Our culture is in the hands of people who hate it

Jun 23, 2024 by

by Madeleine Grant, Telegraph:

It’s easier to ‘queer’ the Bronte sisters than actually engage with their ideas and their hinterland.

Another day, another example of our cultural heritage in the hands of people who hate it; or at least can’t bring themselves to love it as it is. The Bronte Parsonage Museum in Haworth, the childhood home and centre of study and interest in the Bronte sisters, has produced various baffling LGBT-themed resources as part of its series “Pride at the Parsonage: The Brontes and Gender Identity”.

I should be clear; I am not against gay historical figures having that side of their personalities and contributions explored. You can imagine it being quite a big deal, say, for the estate of Oscar Wilde.

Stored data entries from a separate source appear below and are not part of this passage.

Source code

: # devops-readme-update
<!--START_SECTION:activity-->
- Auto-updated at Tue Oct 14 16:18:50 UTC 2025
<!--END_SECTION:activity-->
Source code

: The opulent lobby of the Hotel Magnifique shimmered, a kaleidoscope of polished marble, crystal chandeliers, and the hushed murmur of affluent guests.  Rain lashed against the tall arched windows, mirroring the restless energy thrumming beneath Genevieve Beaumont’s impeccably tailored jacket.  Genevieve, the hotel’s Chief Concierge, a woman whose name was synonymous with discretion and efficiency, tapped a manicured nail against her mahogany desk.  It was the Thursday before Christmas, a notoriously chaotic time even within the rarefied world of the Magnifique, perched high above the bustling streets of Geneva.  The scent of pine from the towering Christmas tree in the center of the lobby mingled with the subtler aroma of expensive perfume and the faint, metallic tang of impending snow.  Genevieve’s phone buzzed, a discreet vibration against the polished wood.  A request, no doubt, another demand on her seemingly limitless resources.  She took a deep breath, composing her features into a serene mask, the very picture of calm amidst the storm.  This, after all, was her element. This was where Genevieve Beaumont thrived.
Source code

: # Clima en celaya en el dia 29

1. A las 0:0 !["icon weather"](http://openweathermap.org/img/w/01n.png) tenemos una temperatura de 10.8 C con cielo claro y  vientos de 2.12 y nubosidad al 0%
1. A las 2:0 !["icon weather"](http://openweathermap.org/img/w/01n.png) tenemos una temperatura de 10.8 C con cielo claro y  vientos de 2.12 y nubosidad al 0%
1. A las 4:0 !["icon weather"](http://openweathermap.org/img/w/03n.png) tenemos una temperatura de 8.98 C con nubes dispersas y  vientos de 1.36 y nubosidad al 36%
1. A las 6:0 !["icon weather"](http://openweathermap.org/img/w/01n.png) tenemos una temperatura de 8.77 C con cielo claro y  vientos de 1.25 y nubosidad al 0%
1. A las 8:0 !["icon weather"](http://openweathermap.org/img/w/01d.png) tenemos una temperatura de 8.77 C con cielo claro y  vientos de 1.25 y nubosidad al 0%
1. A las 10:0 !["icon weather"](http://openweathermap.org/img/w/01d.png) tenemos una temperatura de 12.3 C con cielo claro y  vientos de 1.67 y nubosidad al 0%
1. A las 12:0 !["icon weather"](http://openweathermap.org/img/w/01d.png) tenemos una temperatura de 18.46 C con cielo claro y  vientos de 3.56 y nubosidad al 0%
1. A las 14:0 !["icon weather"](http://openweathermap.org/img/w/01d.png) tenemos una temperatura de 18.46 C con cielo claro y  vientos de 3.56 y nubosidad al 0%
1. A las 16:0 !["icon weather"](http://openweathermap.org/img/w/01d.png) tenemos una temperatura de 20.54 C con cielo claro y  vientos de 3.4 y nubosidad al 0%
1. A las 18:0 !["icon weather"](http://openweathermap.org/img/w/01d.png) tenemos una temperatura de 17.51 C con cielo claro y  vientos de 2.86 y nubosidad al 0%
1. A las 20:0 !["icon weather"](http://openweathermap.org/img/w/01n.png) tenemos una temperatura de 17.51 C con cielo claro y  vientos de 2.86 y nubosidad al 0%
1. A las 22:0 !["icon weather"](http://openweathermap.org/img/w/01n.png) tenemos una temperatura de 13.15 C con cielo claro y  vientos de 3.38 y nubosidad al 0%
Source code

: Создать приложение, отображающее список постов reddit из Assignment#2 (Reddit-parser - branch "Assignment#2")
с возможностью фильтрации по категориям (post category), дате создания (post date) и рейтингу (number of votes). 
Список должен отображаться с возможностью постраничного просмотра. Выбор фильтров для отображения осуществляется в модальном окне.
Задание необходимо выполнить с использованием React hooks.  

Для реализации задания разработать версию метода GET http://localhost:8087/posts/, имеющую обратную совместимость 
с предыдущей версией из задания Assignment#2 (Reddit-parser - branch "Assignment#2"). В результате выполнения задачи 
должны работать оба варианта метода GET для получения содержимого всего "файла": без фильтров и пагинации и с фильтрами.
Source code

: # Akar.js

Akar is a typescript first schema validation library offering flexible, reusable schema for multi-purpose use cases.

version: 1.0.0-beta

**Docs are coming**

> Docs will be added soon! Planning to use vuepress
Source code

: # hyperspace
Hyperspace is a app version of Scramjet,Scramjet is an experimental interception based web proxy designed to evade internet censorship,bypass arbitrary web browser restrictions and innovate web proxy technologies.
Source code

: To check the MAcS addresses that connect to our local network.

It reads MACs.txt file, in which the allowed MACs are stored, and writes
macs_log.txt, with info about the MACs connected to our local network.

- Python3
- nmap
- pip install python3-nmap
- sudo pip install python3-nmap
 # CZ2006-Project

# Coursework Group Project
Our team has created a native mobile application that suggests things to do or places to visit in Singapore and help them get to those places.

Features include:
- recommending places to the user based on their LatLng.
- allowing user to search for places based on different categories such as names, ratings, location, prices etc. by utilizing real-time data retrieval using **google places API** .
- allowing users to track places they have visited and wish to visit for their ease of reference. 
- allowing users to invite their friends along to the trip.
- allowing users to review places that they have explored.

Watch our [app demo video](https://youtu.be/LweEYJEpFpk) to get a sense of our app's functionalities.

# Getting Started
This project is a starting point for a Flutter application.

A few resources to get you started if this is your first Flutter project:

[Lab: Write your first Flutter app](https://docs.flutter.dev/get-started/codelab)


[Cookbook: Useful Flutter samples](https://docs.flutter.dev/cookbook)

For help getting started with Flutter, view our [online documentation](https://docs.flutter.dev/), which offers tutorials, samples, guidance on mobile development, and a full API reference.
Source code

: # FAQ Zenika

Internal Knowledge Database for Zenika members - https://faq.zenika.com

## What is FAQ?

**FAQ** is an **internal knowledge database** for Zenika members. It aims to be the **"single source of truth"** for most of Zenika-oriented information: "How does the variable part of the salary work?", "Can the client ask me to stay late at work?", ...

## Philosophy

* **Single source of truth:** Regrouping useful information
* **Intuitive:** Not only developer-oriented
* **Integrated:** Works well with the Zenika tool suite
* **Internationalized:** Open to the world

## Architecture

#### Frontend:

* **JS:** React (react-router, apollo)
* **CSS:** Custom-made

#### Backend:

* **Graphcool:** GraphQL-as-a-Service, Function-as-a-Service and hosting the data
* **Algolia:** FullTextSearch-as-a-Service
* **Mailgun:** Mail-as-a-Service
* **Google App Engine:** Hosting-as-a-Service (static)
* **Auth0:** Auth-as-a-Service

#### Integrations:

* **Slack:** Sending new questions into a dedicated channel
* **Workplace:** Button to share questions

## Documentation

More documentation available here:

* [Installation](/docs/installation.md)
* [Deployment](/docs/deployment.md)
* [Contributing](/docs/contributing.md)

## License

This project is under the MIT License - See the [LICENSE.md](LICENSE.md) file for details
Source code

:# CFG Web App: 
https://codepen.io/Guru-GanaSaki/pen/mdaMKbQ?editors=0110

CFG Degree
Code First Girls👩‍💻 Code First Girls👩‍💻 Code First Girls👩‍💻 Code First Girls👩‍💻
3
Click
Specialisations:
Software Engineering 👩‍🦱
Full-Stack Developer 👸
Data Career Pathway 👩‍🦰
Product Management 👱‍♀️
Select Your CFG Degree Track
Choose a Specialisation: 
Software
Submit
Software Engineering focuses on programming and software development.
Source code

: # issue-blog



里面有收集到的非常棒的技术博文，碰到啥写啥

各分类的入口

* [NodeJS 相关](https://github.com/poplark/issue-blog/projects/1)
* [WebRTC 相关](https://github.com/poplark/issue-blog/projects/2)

But trying to shoehorn 21st-century concepts of the “queer” into the lives and works of three vicar’s daughters from the mid-19th century, isn’t just deranged but faintly insulting.

One justification for this fantasy alternate universe appears to be that the Brontes used male pseudonyms to publish their work. Yet they adopted these not for fun, or to achieve the “queering” of gender boundaries, but out of cold necessity. (In Charlotte Bronte’s case, nothing screams “gender-queer” like being forced to publish under a man’s name, before dying from complications in the early stages of pregnancy.)

To most people, claiming something that was the product of repression as a choice made as part of some greater struggle sounds tangibly insane. However, it gives an insight into the mindset of many custodians of our cultural treasures. Theirs is a moral world where it is impossible to say that something is “good” for its own sake, because that would imply the existence of categories of objective “goodness”, or, shock horror, a morality different to their own. Instead, culture must always be repurposed to fit the prevailing ideology.